FEATURE BAND: MAN MADE LAKE

Published: October 18, 2013

All photos courtesy Man Made Lake

What do language barriers, Zen Buddhism, Big Boi, The Peoples Republic of China, hurricane drunks and thrashed hotel rooms all have in common? Apart from their collective appearance at an idealized family reunion, all of these things are involved in the dynamic history that is Man Made Lake. Distinguished by a decidedly experimental approach to rock music, MML has been on a perennial up-and-up since the release of 2012s Murky Waters, having played numerous festivals and garnered high acclaim from Monday Magazine, the Times Colonist and The Zone @ 91.3 in the last year alone. LYF caught up with the boys at their Victoria rehearsal space to chat about strange beginnings, the current state of music, inspiration, and the meditative quality of performance.

Band Members:
Colin Craveiro – vocals/guitar
Nate Bailey – keys
John Flatman – guitar/harmony
Steve Parker – guitar
Brent Gosse – keys/percussion/harmony
Morgan Hradecky – drums

Live Young & Free: Tell us a bit about Man Made Lakes beginnings.

Colin Craveiro: The band started in Victoria with Nate and myself meeting up to jam every Tuesday and Thursday, not playing any shows, just practicing in a basement for a year straight. We were putting some good songs together and beginning to record, when suddenly my wife got a job-offer in china. I called up Nate and was expecting a shitty conversation, but he was just like “Fuck it. Lets go to China.” And so thats what we did (laughs). In China we wound up meeting a lot of really interesting underground Chinese punk rockers, basically all homeless, squatting in buildings downtown. We sort of absorbed a drummer from that community and began rebuilding Man Made Lake.

LYF: Sounds more like a transnational odyssey than your typical band roots

CC: Yeah, our drummer couldnt even speak English, but we learned Chinese and became really close friends with him. Before long we started playing shows, performed alongside The Great Lake Swimmers and The Thermals it actually turned into a really good learning environment and got us playing in front of big audiences, touring a bit, trashing hotel rooms, getting crazy drunk. We also got to record in a decent studio. Again, because the producer didnt speak much English, his only feedback was PLAY TO THE BEAT! which he would just repeat over and over again (laughs).

LYF: Evidently the band made its way home again what did that look like?

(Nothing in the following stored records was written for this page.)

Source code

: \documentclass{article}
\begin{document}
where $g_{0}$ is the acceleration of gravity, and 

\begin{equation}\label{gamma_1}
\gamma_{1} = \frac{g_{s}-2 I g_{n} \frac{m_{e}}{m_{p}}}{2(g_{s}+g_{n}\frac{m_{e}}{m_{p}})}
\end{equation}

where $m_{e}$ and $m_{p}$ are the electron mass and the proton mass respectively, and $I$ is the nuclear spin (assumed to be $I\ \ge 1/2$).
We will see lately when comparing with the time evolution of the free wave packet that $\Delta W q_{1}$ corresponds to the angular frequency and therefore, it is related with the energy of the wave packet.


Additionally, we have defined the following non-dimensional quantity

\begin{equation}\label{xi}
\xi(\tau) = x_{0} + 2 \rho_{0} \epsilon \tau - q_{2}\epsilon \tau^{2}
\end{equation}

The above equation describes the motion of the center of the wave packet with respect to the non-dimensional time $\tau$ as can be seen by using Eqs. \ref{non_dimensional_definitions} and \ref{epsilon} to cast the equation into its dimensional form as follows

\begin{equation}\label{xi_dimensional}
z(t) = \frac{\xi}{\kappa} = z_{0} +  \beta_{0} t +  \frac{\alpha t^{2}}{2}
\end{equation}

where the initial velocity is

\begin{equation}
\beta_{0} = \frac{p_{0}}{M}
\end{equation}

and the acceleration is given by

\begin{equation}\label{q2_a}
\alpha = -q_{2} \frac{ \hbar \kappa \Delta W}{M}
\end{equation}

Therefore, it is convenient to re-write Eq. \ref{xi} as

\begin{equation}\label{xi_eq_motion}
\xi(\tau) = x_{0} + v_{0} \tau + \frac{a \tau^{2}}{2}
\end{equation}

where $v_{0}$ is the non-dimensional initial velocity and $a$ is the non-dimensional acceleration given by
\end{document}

Steve Parker: They came back here without a drummer and a bass player who wasnt going to stick around back to practicing in a basement, which is when I started playing with them. We cycled through a couple of drummers, landed on Morgan and have since been working our asses off.

Morgan Hradecky: Two years, two jams a week, no one missing a single practice. Its pretty rare to see that kind of dedication.

SP: And all along we have just been fully experimental. We dont care about being really good individually, were more into the art. Its a little clich, but we believe the magic comes through when the six of us are playing together. Im not Slash, hes not Bob Dylan, but there is an energy that comes out when we play as a group. Weve become more like a family than a band.

MH: or a bickering couple at some points.

LYF: Would you say that sense of experimentation comes across in your sound?

SP: You could literally go through each of our musical influences and then listen to our albums and find all those things coming in. I think that the diversity of our influences really comes from the diversity of people we have contributing to our songs. While Colin usually begins it by bringing something to the table, we all put our own juices into it. Its too hard for me to even say what exactly our genre is.

LYF: Is that troubling at all, not being conscious of a specific genre?

MH: I dont think so. Music is music. I mean, sure you look over the years theres been waves, 70s and 80s and grunge or whatever, but I think that more and more everything has a piece of everything. In the 60s you only had so many genres to draw from to make a new sound. Nowadays weve got everything from fucking Marilyn Manson to Bon Iver!

John Flatman: I think what has had a major factor in this is that less bands are using record labels now. Labels have tended to sort of dictate one style usually theyll say, okay wed like to keep you in this genre, and this is the kind of music we want to hear from you if you are going to get paid, but now its kind of in the bands hands. We dont have to be one genre. We can be as many genres as we want.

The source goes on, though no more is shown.